(Saved data entries)
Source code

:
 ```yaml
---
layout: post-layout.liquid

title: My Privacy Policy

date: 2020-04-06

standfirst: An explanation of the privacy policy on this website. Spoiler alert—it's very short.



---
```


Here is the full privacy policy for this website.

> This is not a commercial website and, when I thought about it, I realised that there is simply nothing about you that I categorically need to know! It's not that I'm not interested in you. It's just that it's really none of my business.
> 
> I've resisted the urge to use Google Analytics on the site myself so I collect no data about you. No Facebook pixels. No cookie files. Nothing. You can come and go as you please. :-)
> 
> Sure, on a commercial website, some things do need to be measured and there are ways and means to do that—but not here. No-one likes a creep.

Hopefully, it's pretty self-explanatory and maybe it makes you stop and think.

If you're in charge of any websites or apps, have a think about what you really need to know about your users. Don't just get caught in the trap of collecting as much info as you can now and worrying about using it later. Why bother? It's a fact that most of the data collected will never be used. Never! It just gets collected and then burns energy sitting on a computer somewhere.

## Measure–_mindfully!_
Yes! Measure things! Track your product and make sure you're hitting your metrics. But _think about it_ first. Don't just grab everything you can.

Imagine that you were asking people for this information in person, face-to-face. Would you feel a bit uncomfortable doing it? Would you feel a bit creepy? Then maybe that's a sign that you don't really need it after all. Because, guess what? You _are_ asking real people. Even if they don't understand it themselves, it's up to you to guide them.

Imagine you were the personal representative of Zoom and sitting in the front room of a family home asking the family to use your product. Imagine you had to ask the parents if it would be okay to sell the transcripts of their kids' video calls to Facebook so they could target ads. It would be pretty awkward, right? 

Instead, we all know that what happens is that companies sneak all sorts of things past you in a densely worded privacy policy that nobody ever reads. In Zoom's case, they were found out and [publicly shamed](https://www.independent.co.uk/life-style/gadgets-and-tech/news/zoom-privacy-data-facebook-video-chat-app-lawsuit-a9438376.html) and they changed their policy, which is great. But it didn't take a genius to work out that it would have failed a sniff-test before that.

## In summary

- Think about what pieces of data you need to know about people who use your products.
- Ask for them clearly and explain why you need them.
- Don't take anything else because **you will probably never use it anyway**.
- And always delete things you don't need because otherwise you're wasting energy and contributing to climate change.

- [Work to complete]:
Up to and including the line with "Yes! Measure things!", repeat the entries exactly, beginning at their first line.

- [Task solution]:
Source code

:
 ```yaml
---
layout: post-layout.liquid

title: My Privacy Policy

date: 2020-04-06

standfirst: An explanation of the privacy policy on this website. Spoiler alert—it's very short.



---
```


Here is the full privacy policy for this website.

> This is not a commercial website and, when I thought about it, I realised that there is simply nothing about you that I categorically need to know! It's not that I'm not interested in you. It's just that it's really none of my business.
> 
> I've resisted the urge to use Google Analytics on the site myself so I collect no data about you. No Facebook pixels. No cookie files. Nothing. You can come and go as you please. :-)
> 
> Sure, on a commercial website, some things do need to be measured and there are ways and means to do that—but not here. No-one likes a creep.

Hopefully, it's pretty self-explanatory and maybe it makes you stop and think.

If you're in charge of any websites or apps, have a think about what you really need to know about your users. Don't just get caught in the trap of collecting as much info as you can now and worrying about using it later. Why bother? It's a fact that most of the data collected will never be used. Never! It just gets collected and then burns energy sitting on a computer somewhere.

## Measure–_mindfully!_
Yes! Measure things! Track your product and make sure you're hitting your metrics. But _think about it_ first. Don't just grab everything you can.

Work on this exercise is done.